I'm trying to use Joblib to parallelize some calculations in my code. Here's what I have so far:
data = {'tag': [], 'radials': []}
def append_radials(*args):
for tag in range(len(sacla_tags)):
det_data = get_detdata_for_single_tag(sacla_tags[tag], beamline, run)
radial_profile = np.array(profiler.get_mean_profile(det_data))
data['radials'].append(radial_profile)
data['tag'].append(sacla_tags[tag])
args = [sacla_tags, beamline, run, profiler]

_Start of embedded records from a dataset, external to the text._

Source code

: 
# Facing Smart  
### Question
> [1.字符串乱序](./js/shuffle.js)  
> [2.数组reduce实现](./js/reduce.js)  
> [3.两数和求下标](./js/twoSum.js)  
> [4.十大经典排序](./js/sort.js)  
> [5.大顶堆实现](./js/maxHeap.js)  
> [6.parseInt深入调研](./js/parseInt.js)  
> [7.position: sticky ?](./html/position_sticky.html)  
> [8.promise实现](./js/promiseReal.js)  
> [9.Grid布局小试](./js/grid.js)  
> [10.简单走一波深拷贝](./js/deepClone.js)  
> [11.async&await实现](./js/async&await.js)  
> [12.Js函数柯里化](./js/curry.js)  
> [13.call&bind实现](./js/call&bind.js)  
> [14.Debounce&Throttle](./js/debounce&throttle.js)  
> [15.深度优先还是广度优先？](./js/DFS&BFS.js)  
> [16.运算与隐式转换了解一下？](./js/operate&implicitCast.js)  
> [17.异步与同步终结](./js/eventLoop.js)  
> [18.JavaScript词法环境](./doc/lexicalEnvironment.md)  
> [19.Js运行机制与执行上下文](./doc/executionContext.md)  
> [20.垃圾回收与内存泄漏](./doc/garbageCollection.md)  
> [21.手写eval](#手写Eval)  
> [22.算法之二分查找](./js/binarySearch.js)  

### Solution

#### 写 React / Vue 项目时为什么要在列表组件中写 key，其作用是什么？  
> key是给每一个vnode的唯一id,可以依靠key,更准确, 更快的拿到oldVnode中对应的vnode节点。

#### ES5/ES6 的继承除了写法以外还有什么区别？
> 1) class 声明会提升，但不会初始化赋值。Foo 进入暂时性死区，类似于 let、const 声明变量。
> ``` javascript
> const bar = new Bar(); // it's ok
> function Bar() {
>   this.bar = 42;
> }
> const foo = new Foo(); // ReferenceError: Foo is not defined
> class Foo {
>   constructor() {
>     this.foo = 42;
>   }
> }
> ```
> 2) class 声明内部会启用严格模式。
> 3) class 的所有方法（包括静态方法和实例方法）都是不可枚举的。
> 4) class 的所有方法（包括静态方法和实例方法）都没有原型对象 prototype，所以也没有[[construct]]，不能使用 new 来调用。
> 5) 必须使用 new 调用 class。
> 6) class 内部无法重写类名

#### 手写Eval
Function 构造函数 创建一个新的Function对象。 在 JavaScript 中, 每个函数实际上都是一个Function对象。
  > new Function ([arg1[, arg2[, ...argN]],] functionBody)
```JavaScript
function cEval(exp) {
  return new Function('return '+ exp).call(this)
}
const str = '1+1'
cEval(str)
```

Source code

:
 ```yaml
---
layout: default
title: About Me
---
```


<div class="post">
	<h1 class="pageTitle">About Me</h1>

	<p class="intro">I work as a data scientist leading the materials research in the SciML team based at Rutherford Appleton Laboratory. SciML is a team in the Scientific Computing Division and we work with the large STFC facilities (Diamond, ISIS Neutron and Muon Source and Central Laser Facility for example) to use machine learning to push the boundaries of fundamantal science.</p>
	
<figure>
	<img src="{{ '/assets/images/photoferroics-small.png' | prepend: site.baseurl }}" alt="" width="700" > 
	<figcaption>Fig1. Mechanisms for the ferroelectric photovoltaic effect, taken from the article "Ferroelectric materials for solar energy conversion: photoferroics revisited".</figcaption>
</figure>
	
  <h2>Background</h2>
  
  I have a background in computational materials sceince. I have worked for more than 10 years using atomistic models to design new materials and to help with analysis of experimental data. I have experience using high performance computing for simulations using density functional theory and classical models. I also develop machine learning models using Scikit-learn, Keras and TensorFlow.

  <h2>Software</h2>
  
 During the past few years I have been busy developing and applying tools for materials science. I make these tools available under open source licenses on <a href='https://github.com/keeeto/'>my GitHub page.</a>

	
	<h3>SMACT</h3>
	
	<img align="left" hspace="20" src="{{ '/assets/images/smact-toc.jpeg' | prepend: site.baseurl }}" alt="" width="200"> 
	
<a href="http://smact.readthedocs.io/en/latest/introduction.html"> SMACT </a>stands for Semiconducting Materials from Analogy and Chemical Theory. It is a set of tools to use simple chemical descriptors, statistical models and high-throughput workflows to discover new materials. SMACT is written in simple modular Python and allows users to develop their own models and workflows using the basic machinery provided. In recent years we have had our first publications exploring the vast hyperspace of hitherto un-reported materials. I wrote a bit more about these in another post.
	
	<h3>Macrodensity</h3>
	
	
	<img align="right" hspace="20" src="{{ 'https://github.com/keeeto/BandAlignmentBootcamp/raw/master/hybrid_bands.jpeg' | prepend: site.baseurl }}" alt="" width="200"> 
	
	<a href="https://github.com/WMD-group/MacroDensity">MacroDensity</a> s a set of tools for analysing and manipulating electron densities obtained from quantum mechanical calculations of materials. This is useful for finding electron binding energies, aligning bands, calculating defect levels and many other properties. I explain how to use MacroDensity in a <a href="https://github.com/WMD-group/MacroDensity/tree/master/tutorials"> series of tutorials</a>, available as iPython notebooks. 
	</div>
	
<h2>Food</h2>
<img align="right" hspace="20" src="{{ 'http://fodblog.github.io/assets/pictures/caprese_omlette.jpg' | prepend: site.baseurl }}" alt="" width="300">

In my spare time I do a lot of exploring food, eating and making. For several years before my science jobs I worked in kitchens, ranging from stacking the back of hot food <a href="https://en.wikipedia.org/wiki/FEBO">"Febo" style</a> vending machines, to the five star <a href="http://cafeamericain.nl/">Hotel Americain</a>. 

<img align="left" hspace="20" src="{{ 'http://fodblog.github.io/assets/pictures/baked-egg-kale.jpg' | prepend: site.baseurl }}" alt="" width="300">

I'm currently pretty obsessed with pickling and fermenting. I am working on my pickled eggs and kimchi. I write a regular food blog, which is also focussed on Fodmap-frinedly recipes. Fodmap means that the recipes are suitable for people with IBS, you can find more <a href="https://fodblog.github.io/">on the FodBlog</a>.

Parallel(n_jobs=5, verbose=50)(delayed(append_radials)(*args) for i in range(5))
In short, the append_radials
function gathers some data, throws it into the radial_profile
line, then appends the output to the data
dictionary. This is iterating over a very large dataset, which takes ~15 minutes to complete. I want to use joblib to speed this up a bit.
The way the code is written, it loops through every tag (len(sacla_tags)=5000
) in each job. Instead, I want it to split up the tags into say, 5 different job (1000 tags per job), then append the output to the global dictionary data
.
Is this possible? What am I doing wrong here?
EDIT:
Here's a simpler example of my code.
def f(i):
dat = []
q = i**2 * np.sqrt(i**(3/2))
dat.append(q)
return dat
x = np.linspace(1,10000000,1000000)
p = Parallel(n_jobs=5, verbose=50)(delayed(f)(x) for j in range(5))
The output of p
here is:
In [37]: p
Out[37]:
[[array([1.00000000e+00, 7.30854392e+02, 4.32617501e+03, ...,
1.77826963e+19, 1.77827452e+19, 1.77827941e+19])],
[array([1.00000000e+00, 7.30854392e+02, 4.32617501e+03, ...,
1.77826963e+19, 1.77827452e+19, 1.77827941e+19])],
[array([1.00000000e+00, 7.30854392e+02, 4.32617501e+03, ...,
1.77826963e+19, 1.77827452e+19, 1.77827941e+19])],
[array([1.00000000e+00, 7.30854392e+02, 4.32617501e+03, ...,
1.77826963e+19, 1.77827452e+19, 1.77827941e+19])],
[array([1.00000000e+00, 7.30854392e+02, 4.32617501e+03, ...,
1.77826963e+19, 1.77827452e+19, 1.77827941e+19])]]
Each array in p
is the same length, joblib didn't split up the range. Instead, it ran f(x)
five times.
I know this is some basic concept I'm not quite grasping with how joblib works, but how would I tell it to, for example, split x
up into 5 chunks and run those in parallel?